#### Records ####
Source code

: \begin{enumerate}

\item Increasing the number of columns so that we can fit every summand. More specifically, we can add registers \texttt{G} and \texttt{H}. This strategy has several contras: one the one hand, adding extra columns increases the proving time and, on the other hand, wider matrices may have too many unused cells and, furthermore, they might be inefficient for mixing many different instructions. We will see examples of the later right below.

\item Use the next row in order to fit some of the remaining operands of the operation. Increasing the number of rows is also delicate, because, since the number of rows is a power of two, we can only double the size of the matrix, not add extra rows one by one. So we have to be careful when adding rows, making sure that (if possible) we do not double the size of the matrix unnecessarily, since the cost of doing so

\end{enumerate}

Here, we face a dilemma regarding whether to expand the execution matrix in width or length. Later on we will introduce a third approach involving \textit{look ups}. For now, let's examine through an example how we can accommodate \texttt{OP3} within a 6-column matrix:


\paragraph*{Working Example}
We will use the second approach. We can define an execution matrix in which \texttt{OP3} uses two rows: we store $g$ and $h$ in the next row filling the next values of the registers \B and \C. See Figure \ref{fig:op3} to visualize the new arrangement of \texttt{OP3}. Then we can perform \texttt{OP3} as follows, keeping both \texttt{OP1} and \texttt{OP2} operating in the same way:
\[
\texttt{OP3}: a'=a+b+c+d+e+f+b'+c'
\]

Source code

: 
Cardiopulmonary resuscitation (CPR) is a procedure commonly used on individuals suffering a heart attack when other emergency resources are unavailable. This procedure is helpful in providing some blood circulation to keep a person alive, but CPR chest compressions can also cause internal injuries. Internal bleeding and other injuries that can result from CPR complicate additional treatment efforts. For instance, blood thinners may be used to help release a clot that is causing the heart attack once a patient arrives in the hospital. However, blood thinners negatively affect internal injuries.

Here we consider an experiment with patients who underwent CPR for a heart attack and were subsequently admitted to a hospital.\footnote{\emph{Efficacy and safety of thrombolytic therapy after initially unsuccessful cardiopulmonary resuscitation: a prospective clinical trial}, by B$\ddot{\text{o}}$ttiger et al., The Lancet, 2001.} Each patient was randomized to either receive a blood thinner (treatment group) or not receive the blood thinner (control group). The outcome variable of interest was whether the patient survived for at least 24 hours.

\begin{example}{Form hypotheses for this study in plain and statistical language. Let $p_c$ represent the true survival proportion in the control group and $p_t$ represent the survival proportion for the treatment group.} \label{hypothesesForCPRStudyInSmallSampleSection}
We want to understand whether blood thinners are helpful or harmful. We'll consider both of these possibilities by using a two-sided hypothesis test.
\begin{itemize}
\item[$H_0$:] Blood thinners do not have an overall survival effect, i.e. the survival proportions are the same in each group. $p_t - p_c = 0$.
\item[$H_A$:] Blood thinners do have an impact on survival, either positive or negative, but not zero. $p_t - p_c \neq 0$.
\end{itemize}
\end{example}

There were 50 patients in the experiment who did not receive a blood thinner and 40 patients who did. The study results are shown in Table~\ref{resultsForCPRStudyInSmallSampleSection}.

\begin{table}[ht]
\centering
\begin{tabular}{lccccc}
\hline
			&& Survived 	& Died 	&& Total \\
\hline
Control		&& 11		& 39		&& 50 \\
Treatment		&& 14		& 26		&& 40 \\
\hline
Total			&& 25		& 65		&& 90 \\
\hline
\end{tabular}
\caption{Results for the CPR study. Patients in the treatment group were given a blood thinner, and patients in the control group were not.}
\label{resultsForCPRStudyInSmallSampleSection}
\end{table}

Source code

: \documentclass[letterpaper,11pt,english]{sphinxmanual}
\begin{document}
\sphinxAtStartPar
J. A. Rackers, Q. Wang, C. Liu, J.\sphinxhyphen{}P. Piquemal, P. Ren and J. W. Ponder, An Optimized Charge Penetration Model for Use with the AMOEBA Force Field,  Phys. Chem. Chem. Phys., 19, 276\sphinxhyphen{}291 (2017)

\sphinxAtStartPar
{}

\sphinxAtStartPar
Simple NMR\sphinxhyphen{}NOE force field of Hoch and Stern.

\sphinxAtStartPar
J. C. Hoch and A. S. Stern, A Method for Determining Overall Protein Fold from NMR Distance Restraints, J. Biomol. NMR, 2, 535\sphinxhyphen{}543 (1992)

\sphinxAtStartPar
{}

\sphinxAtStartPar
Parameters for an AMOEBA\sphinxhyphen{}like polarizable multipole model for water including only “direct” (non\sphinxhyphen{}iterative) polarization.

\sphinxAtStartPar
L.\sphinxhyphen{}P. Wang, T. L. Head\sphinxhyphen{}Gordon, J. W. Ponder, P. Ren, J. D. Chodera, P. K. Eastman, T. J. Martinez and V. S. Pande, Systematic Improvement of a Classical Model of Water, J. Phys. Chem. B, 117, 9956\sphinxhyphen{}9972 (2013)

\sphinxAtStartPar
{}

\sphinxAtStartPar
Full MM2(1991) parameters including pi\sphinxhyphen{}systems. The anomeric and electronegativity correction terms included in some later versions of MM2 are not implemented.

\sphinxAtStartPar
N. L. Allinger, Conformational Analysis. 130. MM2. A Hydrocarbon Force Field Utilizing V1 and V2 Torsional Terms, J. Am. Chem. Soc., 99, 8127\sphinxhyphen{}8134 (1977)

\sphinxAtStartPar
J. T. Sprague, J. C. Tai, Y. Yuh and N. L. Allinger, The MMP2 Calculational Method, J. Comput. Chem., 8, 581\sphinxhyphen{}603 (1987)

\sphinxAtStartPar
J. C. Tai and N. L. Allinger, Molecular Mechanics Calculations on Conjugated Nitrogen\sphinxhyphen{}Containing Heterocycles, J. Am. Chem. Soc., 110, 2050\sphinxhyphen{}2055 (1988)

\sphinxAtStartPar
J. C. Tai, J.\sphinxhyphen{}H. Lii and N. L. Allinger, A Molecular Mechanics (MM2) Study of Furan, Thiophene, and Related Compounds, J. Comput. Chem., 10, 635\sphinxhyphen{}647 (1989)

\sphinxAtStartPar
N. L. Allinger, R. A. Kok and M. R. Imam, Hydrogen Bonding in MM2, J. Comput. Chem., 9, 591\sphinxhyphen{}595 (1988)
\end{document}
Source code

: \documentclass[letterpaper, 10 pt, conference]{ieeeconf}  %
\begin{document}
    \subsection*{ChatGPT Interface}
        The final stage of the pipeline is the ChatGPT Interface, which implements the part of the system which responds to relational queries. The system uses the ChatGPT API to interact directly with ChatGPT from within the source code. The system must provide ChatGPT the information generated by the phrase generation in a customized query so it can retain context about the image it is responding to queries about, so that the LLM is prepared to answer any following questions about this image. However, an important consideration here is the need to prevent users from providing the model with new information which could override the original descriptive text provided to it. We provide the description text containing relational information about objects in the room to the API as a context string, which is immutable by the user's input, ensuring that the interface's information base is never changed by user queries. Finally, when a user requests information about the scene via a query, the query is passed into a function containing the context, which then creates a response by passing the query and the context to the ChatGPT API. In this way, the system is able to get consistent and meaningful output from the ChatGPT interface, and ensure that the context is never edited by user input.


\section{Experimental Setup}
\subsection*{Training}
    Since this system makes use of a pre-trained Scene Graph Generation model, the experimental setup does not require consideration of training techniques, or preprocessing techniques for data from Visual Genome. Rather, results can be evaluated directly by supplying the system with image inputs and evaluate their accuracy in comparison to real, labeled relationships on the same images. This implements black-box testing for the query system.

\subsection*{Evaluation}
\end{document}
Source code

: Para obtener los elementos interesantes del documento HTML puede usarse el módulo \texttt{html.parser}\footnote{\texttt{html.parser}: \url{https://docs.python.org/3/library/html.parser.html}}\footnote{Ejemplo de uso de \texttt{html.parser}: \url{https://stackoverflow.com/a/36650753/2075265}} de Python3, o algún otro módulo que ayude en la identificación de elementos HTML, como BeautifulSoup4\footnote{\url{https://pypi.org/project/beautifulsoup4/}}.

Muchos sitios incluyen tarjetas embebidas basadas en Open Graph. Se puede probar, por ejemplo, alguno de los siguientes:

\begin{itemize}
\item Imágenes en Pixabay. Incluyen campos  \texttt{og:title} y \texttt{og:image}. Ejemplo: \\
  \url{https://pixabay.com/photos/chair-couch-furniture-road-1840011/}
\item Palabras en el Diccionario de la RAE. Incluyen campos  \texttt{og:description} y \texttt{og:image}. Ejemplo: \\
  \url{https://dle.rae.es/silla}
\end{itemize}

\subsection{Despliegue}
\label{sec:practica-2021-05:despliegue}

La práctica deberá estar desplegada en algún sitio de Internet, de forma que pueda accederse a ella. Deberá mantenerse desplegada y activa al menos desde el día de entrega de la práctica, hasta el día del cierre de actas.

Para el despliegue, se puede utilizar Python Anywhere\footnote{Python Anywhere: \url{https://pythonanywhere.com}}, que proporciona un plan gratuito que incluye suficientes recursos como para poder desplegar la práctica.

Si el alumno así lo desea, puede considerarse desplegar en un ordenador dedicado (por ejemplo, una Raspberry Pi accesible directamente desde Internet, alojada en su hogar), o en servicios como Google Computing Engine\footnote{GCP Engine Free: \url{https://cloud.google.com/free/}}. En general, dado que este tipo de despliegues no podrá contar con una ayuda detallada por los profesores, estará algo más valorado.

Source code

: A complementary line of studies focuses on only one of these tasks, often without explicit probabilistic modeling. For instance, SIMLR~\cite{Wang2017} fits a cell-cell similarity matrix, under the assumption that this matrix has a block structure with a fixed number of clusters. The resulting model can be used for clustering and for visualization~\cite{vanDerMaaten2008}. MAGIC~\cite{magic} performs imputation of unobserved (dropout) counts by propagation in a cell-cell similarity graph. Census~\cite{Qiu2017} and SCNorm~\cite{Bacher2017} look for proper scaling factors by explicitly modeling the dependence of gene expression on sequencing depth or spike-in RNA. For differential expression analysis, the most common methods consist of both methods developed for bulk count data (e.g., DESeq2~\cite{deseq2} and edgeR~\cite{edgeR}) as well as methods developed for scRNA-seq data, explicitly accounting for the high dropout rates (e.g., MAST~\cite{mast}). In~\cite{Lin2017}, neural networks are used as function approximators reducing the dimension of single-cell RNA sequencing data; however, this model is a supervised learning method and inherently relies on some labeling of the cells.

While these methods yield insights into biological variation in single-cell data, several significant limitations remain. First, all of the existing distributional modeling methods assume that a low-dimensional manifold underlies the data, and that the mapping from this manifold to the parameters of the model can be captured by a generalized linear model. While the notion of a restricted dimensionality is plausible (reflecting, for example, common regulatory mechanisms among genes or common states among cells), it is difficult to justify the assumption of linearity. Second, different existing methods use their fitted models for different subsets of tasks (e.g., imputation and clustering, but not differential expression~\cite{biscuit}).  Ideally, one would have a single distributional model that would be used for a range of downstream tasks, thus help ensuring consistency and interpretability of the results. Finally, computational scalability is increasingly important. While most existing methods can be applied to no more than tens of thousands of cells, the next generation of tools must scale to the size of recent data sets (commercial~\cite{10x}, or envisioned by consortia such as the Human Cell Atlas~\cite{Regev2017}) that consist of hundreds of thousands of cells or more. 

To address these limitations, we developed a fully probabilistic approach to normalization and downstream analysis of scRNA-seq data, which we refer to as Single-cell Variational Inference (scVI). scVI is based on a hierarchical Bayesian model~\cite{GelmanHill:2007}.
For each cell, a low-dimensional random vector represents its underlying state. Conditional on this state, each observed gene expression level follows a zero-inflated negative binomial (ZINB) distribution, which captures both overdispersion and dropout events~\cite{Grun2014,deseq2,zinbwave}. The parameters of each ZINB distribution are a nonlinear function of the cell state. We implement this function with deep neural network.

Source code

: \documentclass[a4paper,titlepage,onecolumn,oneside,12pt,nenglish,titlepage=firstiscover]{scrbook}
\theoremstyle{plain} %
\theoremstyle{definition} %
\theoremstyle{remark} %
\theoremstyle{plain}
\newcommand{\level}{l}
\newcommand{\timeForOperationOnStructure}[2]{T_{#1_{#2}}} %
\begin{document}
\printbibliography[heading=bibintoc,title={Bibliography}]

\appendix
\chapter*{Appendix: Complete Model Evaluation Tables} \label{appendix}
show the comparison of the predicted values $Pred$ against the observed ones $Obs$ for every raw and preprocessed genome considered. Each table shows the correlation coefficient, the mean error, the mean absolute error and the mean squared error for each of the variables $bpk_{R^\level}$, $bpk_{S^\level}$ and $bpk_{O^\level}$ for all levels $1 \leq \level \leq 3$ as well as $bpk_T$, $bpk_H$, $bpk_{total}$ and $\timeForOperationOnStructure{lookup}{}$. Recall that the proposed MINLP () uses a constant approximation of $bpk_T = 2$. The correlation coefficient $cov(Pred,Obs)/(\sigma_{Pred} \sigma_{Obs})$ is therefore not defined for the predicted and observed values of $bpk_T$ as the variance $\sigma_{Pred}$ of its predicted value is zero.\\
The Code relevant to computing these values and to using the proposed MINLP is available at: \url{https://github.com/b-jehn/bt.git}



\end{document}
####
*What you are asked to do*
Only the lines from the start of the material through the line containing "later right below." should be repeated, and they should be repeated exactly.

*Output for this task*
Source code

: \begin{enumerate}

\item Increasing the number of columns so that we can fit every summand. More specifically, we can add registers \texttt{G} and \texttt{H}. This strategy has several contras: one the one hand, adding extra columns increases the proving time and, on the other hand, wider matrices may have too many unused cells and, furthermore, they might be inefficient for mixing many different instructions. We will see examples of the later right below.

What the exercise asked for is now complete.